“That’s Not My Job”: the US Airways Approach to Customer Service

I fly US Airways only when I have to. That’s a lot, unfortunately, because my family lives in North Carolina where US Airways practically owns the airports in Charlotte, Greensboro, Asheville and Wilmington.

So I grin and bear it, but they really are a broken airline. My recent trip from Washington’s Dulles airport gave me some good insight into what’s exactly wrong.

Here’s what happened to me.

Ordinarily, I avoid checking bags, but for this trip, I had to check a bag. The line snaked at least 60 people deep when I arrived at their check-in counter at Dulles. There were self check-in machines, but they appeared to be broken as no one was using them. Plus they weren’t located off to the side — they were right up at the counter. (You couldn’t access them unless you were going to cut in line in front of other passengers.)

Eventually, after waiting in line for 15 minutes, the lady ahead of my decided to see if the self check in machines were broken.

Guess what?  They weren’t.

I followed her example, swiped my credit card at the self check-in and the agent quickly issued me a boarding pass and took my bag. I should have left it at that. But I couldn’t resist.
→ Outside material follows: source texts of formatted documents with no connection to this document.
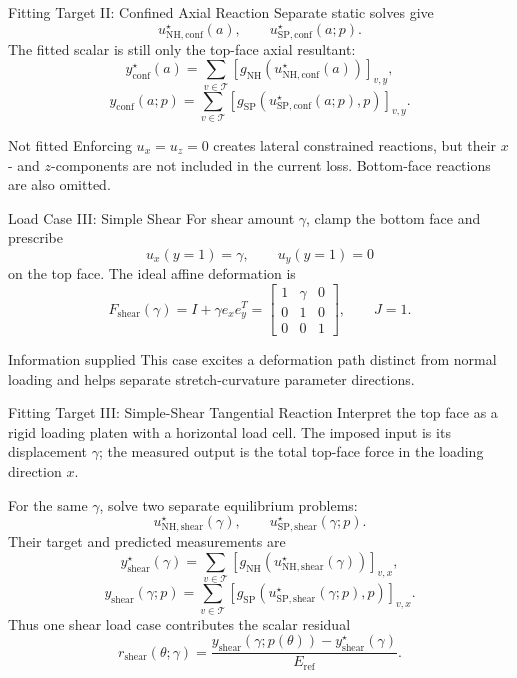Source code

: \documentclass[aspectratio=169,10pt]{beamer}
\newcommand{\eref}{E_{\mathrm{ref}}}
\begin{document}
\begin{frame}{Fitting Target II: Confined Axial Reaction}
  \small
  Separate static solves give
  \[
    u_{\mathrm{NH,conf}}^\star(a),
    \qquad
    u_{\mathrm{SP,conf}}^\star(a;p).
  \]
  The fitted scalar is still only the top-face axial resultant:
  \[
    \boxed{
      y_{\mathrm{conf}}^\star(a)
      =
      \sum_{v\in\mathcal T}
      [g_{\mathrm{NH}}(u_{\mathrm{NH,conf}}^\star(a))]_{v,y}
    },
  \]
  \[
    \boxed{
      y_{\mathrm{conf}}(a;p)
      =
      \sum_{v\in\mathcal T}
      [g_{\mathrm{SP}}(u_{\mathrm{SP,conf}}^\star(a;p),p)]_{v,y}
    }.
  \]

  \begin{alertblock}{Not fitted}
    Enforcing $u_x=u_z=0$ creates lateral constrained reactions, but their
    $x$- and $z$-components are not included in the current loss. Bottom-face
    reactions are also omitted.
  \end{alertblock}
\end{frame}

\begin{frame}{Load Case III: Simple Shear}
  \small
  For shear amount $\gamma$, clamp the bottom face and prescribe
  \[
    u_x(y=1)=\gamma,
    \qquad
    u_y(y=1)=0
  \]
  on the top face. The ideal affine deformation is
  \[
    F_{\mathrm{shear}}(\gamma)
    =
    I+\gamma e_xe_y^T
    =
    \begin{bmatrix}
      1&\gamma&0\\
      0&1&0\\
      0&0&1
    \end{bmatrix},
    \qquad J=1.
  \]

  \begin{block}{Information supplied}
    This case excites a deformation path distinct from normal loading and
    helps separate stretch-curvature parameter directions.
  \end{block}
\end{frame}

\begin{frame}{Fitting Target III: Simple-Shear Tangential Reaction}
  \small
  Interpret the top face as a rigid loading platen with a horizontal load
  cell. The imposed input is its displacement $\gamma$; the measured output
  is the total top-face force in the loading direction $x$.

  For the same $\gamma$, solve two separate equilibrium problems:
  \[
    u_{\mathrm{NH,shear}}^\star(\gamma),
    \qquad
    u_{\mathrm{SP,shear}}^\star(\gamma;p).
  \]
  Their target and predicted measurements are
  \[
    \boxed{
      y_{\mathrm{shear}}^\star(\gamma)
      =
      \sum_{v\in\mathcal T}
      [g_{\mathrm{NH}}(u_{\mathrm{NH,shear}}^\star(\gamma))]_{v,x}
    },
  \]
  \[
    \boxed{
      y_{\mathrm{shear}}(\gamma;p)
      =
      \sum_{v\in\mathcal T}
      [g_{\mathrm{SP}}(u_{\mathrm{SP,shear}}^\star(\gamma;p),p)]_{v,x}
    }.
  \]
  Thus one shear load case contributes the scalar residual
  \[
    \boxed{
      r_{\mathrm{shear}}(\theta;\gamma)
      =
      \frac{
        y_{\mathrm{shear}}(\gamma;p(\theta))
        -y_{\mathrm{shear}}^\star(\gamma)
      }{\eref}
    }.
  \]
\end{frame}
\end{document}
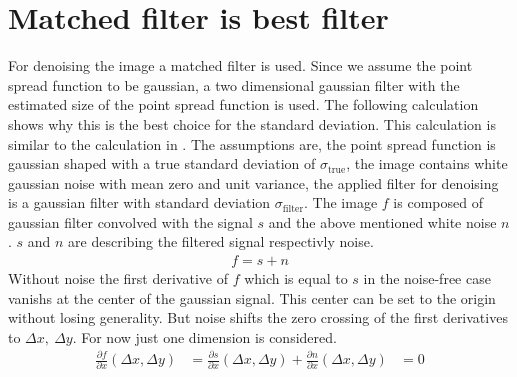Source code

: 


\section{Matched filter is best filter}
For denoising the image a matched filter is used. Since we assume the point spread function to be gaussian, a two dimensional gaussian filter with the estimated size of the point spread function is used. The following calculation shows why this is the best choice for the standard deviation.\newline
This calculation is similar to the calculation in \cite{ulli}. The assumptions are, the point spread function is gaussian shaped with a true standard deviation of $\sigma_\text{true}$, the image contains white gaussian noise with mean zero and unit variance, the applied filter for denoising is a gaussian filter with standard deviation $\sigma_\text{filter}$.\newline
The image $f$ is composed of gaussian filter convolved with the signal $s$ and the above mentioned white noise $n$. $s$ and $n$ are describing the filtered signal respectivly noise.
\begin{align}
 f=s+n \label{gl91}
\end{align}
Without noise the first derivative of $f$ which is equal to $s$ in the noise-free case vanishs at the center of the gaussian signal. This center can be set to the origin without losing generality. But noise shifts the zero crossing of the first derivatives to $\Delta x,~\Delta y$. For now just one dimension is considered.
\begin{align}
\frac{\partial f}{\partial x}\left(\Delta x, \Delta y\right) &= \frac{\partial s}{\partial x} \left(\Delta x, \Delta y\right) + \frac{\partial n}{\partial x}\left(\Delta x, \Delta y\right)&=0
\end{align}  

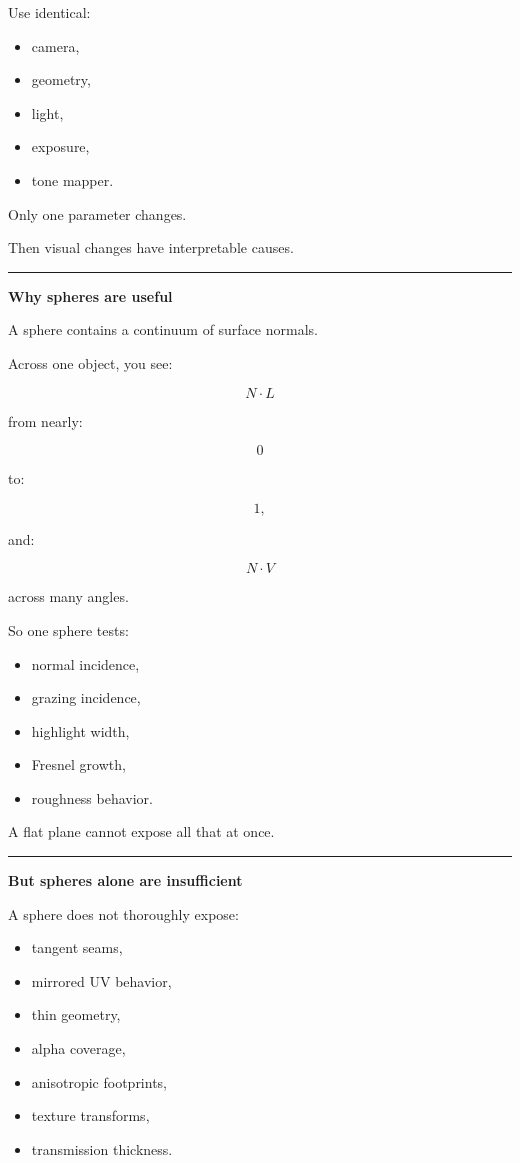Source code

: Use identical:

\begin{itemize}
\tightlist
\item
  camera,
\item
  geometry,
\item
  light,
\item
  exposure,
\item
  tone mapper.
\end{itemize}

Only one parameter changes.

Then visual changes have interpretable causes.

\begin{center}\rule{0.5\linewidth}{0.5pt}\end{center}

\textbf{Why spheres are useful}

A sphere contains a continuum of surface normals.

Across one object, you see:

\[
N\cdot L
\]

from nearly:

\[
0
\]

to:

\[
1,
\]

and:

\[
N\cdot V
\]

across many angles.

So one sphere tests:

\begin{itemize}
\tightlist
\item
  normal incidence,
\item
  grazing incidence,
\item
  highlight width,
\item
  Fresnel growth,
\item
  roughness behavior.
\end{itemize}

A flat plane cannot expose all that at once.

\begin{center}\rule{0.5\linewidth}{0.5pt}\end{center}

\textbf{But spheres alone are insufficient}

A sphere does not thoroughly expose:

\begin{itemize}
\tightlist
\item
  tangent seams,
\item
  mirrored UV behavior,
\item
  thin geometry,
\item
  alpha coverage,
\item
  anisotropic footprints,
\item
  texture transforms,
\item
  transmission thickness.
\end{itemize}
“May I make a suggestion that would improve your customer experience and not cost you an extra penny?”

“Sure,” she replied.

“Well, I’ve been waiting in line over here for the last 15 minutes assuming that your self check in machines were broken. It turns out they weren’t. It would make a lot of sense to have a separate line roped off for the self check-in machines or at the very least have someone make an announcement that they were available.”

“Well sir, ordinarily someone does set up a second line, but that hasn’t been done yet this morning. I’m sorry.”

Piedmont Airlines lapel pin

Piedmont Airlines lapel pin

The next words out of her mouth might as well have been, “Setting up the second line isn’t my job, sir. That’s someone else’s. Rather than improve your experience as our customer by doing what my colleague forgot to do, I will simply sit here and smile.”

Whatever happened to Piedmont Airlines, the airline founded in my hometown? Oh yeah, they got bought by US Airways.

This never would have happened at Piedmont.


Even though US Airways is showing signs of improvement lately — they led U.S. airlines in on-time performance for the first half of the year — until they train employees to work and win together as a team, they will never successfully compete with Jet Blue or Southwest, nor will they inspire the customer loyalty that Piedmont once had.